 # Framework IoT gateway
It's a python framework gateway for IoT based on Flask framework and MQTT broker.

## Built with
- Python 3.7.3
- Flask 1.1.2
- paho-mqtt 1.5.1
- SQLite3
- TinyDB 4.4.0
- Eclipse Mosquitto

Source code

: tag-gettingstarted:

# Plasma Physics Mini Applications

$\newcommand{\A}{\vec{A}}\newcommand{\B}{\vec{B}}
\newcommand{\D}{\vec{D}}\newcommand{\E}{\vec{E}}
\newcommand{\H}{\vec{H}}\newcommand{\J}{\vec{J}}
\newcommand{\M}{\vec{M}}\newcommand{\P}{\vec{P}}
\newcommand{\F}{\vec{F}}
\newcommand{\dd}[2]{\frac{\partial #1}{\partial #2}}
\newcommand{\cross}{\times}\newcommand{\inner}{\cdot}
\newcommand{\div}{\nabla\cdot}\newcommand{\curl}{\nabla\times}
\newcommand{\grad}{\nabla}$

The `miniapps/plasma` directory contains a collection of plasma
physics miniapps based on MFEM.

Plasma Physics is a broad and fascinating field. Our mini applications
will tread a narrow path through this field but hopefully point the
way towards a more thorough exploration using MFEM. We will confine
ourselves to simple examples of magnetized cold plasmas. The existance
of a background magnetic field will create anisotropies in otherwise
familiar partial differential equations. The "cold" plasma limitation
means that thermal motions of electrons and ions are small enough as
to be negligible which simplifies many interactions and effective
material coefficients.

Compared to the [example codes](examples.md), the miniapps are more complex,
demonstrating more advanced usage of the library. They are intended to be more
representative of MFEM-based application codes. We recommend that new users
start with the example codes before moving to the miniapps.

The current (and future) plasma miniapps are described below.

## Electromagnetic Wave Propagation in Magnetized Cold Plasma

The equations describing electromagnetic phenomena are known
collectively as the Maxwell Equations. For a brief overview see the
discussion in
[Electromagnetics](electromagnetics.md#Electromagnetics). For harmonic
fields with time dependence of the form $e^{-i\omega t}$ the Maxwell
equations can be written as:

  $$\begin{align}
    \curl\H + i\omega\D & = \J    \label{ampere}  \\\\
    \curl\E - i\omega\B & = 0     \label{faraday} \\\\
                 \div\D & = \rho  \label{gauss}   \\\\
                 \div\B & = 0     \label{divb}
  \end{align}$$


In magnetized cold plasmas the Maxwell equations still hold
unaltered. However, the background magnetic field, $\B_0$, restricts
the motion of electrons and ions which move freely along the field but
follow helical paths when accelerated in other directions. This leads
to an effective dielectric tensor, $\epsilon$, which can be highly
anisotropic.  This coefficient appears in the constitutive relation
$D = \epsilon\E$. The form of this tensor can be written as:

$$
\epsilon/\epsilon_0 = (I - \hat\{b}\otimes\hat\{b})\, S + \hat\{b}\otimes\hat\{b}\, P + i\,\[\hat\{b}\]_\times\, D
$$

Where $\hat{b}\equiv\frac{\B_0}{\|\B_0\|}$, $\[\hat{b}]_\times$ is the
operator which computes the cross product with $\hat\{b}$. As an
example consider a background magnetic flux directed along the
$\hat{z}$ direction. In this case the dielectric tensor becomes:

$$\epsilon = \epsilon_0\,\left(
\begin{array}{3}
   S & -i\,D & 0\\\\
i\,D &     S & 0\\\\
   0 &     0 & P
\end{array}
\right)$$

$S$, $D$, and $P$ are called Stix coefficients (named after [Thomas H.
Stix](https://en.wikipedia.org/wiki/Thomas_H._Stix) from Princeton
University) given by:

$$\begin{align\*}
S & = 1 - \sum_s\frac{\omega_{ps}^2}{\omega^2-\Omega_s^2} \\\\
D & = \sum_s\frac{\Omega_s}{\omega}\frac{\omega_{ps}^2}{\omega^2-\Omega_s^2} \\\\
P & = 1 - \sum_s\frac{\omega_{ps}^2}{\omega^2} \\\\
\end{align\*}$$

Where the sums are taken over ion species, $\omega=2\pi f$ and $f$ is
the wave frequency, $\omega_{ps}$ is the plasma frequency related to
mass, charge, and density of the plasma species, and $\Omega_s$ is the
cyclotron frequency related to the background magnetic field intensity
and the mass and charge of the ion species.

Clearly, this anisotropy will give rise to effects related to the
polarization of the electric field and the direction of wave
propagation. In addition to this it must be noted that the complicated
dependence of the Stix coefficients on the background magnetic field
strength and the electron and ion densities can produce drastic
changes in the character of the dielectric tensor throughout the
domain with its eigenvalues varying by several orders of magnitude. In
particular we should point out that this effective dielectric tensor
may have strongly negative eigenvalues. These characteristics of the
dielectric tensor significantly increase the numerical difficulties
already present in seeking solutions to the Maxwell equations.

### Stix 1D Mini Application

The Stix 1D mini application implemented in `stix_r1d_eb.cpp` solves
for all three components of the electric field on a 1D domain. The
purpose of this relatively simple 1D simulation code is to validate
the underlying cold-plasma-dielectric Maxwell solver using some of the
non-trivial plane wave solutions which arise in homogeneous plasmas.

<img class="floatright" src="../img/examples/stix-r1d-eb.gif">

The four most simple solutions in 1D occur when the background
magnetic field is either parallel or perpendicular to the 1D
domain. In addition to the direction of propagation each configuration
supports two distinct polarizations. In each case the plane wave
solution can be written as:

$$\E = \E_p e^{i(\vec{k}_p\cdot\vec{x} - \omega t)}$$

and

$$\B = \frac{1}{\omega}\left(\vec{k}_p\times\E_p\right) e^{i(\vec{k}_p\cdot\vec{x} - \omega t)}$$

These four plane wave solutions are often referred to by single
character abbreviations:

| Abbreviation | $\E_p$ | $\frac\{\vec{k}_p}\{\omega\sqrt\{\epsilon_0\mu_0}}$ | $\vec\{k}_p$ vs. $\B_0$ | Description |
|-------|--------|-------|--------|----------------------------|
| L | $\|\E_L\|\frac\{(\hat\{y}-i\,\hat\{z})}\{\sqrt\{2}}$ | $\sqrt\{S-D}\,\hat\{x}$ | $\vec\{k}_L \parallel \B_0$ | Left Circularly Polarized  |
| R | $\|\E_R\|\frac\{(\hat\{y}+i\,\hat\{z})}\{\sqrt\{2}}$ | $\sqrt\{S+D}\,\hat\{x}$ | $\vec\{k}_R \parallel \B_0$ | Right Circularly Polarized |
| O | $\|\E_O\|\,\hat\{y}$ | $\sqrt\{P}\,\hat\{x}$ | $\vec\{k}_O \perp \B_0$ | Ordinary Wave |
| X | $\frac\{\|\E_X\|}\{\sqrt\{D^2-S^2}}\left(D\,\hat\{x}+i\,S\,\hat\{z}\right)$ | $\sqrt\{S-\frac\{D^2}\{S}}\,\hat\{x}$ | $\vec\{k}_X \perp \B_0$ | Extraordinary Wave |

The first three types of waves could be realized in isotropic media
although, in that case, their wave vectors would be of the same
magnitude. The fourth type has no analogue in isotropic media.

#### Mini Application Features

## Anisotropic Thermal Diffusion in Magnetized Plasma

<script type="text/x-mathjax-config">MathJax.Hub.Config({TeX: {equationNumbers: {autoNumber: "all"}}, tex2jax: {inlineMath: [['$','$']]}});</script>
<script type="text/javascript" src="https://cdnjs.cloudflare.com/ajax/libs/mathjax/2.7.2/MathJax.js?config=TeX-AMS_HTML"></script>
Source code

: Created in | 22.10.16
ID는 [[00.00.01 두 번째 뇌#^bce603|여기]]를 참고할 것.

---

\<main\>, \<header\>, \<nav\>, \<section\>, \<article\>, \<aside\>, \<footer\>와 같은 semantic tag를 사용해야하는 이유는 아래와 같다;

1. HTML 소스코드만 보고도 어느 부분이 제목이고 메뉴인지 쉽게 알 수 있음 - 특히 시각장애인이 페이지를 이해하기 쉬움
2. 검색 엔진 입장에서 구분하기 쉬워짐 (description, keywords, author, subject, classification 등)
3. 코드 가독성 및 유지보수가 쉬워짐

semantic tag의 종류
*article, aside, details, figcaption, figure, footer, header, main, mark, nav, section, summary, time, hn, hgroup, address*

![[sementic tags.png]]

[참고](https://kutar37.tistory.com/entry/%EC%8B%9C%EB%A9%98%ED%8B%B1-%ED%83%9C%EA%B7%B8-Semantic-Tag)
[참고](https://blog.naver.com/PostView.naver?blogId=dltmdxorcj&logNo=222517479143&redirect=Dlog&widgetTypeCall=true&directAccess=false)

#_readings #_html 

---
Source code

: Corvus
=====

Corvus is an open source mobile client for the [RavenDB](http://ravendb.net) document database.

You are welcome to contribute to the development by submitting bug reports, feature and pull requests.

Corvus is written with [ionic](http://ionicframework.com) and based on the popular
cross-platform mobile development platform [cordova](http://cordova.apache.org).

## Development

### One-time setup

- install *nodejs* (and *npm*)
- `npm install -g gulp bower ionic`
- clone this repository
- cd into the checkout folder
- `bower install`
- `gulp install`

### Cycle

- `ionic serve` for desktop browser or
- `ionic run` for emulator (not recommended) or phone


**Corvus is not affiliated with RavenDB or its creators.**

= = =

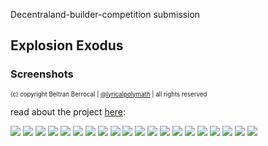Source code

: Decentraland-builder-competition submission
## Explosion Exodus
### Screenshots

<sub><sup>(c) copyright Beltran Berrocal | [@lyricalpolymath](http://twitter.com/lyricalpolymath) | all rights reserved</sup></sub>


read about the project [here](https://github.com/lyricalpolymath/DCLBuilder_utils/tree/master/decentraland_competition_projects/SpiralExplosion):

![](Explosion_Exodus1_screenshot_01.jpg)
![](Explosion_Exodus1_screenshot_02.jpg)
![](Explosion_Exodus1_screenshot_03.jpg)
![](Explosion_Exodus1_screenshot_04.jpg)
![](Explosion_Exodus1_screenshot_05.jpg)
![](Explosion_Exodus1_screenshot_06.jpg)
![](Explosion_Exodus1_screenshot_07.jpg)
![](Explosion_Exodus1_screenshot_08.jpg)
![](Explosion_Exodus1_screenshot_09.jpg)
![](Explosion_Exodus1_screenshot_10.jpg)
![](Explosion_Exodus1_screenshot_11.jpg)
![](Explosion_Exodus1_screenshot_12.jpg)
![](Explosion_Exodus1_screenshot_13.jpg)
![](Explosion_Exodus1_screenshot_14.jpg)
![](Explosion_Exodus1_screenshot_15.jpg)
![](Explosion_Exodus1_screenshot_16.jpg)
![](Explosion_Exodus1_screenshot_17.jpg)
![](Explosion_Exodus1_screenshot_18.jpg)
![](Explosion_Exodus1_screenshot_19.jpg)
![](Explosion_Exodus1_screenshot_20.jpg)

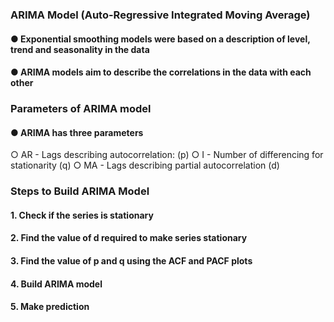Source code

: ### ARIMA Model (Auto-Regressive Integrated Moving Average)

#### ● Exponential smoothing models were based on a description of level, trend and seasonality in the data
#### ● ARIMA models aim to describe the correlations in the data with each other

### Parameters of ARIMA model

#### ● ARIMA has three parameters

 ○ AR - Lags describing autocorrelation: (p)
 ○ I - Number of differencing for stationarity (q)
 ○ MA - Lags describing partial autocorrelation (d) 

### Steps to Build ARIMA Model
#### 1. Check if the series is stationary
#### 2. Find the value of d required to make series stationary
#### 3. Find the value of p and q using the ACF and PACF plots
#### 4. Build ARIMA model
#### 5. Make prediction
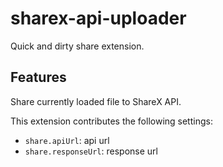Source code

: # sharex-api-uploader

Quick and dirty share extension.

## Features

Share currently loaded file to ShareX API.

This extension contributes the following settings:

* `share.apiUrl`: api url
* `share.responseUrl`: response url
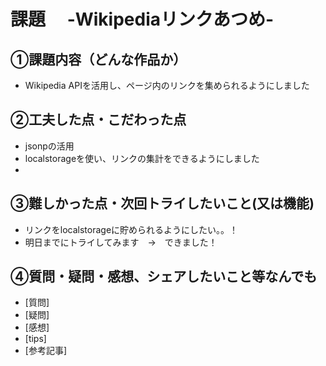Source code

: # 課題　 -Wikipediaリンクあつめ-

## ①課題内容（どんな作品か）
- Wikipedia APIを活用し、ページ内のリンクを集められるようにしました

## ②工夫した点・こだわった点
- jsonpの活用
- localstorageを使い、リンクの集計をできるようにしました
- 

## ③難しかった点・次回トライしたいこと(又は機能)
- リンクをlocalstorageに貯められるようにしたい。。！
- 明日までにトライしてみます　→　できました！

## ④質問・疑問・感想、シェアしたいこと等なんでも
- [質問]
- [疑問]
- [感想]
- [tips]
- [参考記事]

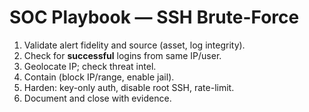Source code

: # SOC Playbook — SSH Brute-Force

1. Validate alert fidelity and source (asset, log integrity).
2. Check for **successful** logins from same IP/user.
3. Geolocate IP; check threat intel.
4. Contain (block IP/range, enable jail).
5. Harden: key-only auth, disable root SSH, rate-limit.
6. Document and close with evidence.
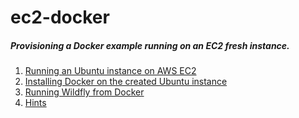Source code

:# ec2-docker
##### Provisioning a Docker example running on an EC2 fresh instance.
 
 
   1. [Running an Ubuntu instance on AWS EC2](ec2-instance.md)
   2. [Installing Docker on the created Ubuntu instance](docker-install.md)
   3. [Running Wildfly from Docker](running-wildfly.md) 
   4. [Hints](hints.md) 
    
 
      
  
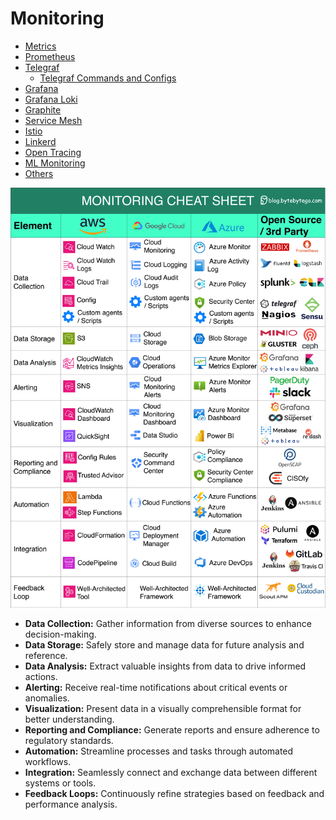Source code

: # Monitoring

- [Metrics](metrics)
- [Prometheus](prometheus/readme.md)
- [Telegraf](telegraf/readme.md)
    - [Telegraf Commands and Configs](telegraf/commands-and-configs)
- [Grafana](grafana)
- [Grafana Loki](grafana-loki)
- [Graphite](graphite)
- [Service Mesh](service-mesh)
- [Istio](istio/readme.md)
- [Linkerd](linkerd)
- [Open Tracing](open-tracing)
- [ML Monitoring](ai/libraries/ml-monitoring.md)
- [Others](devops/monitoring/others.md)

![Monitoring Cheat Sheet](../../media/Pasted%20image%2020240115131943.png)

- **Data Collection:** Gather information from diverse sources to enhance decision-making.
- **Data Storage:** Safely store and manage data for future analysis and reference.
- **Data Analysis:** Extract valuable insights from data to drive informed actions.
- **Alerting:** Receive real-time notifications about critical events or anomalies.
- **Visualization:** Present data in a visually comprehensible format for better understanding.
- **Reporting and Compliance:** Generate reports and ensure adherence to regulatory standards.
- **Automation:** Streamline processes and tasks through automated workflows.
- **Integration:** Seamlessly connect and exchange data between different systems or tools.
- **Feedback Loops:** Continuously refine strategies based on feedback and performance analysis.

= = =

WHAT YOU WILL DO — Go through the listing above and write out exactly the lines starting with the one holding "#### ● ARIMA has three parameters" and running through the one holding "#### 1. Check if the series is stationary", ends included, and no others.

RESPONSE AREA —
#### ● ARIMA has three parameters

 ○ AR - Lags describing autocorrelation: (p)
 ○ I - Number of differencing for stationarity (q)
 ○ MA - Lags describing partial autocorrelation (d) 

### Steps to Build ARIMA Model
#### 1. Check if the series is stationary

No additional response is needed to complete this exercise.